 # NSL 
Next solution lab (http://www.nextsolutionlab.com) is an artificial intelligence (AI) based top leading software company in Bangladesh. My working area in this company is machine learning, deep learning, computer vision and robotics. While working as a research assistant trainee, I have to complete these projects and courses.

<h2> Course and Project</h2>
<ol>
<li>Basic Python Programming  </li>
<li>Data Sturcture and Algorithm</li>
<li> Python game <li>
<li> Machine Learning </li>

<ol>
══════════════════════════════
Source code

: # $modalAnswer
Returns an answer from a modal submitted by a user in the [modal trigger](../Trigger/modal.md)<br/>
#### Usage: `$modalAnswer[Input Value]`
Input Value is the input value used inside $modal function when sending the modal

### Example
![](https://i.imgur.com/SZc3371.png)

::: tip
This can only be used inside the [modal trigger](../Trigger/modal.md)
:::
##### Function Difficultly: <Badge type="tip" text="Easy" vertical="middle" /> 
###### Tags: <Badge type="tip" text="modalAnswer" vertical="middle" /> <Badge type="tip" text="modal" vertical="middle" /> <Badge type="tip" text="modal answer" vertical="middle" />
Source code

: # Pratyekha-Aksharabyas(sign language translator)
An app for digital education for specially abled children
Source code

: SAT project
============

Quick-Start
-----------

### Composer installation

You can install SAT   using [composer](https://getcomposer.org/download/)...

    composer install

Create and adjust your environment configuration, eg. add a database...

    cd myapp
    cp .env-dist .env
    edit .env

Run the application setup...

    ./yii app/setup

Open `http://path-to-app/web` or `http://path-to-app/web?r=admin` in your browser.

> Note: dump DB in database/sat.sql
══════════════════════════════
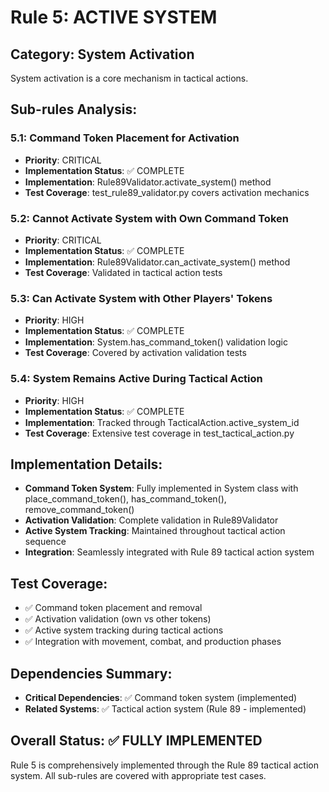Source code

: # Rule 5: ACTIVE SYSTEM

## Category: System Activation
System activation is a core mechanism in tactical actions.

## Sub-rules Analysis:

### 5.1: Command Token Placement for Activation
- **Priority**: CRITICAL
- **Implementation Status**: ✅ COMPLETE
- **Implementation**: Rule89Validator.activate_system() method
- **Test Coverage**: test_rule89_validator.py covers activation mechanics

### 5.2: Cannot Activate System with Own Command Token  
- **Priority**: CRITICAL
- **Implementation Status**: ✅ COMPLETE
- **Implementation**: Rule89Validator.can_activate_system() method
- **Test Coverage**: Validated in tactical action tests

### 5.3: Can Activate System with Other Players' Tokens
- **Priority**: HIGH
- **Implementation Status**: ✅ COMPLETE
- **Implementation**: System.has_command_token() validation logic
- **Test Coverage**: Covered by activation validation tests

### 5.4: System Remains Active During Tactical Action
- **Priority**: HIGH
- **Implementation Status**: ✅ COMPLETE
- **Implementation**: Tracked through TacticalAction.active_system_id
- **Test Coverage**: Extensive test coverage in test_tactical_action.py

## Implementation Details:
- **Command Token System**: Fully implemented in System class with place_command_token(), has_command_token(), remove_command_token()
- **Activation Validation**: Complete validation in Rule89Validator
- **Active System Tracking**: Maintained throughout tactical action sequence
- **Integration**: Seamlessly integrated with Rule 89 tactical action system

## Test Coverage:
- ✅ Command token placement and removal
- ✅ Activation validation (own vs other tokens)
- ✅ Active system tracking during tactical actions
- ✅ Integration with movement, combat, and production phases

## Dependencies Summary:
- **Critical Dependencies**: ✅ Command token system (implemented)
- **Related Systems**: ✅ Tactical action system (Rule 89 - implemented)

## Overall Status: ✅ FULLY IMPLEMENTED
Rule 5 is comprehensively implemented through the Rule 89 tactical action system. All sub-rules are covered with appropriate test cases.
══════════════════════════════
__Activity__
Which lines above run from the one containing "- ✅ Integration" down to the one containing "Rule 5 is comprehensively"? Repeat exactly those, both ends included, and nothing else.

__Response area__
- ✅ Integration with movement, combat, and production phases

## Dependencies Summary:
- **Critical Dependencies**: ✅ Command token system (implemented)
- **Related Systems**: ✅ Tactical action system (Rule 89 - implemented)

## Overall Status: ✅ FULLY IMPLEMENTED
Rule 5 is comprehensively implemented through the Rule 89 tactical action system. All sub-rules are covered with appropriate test cases.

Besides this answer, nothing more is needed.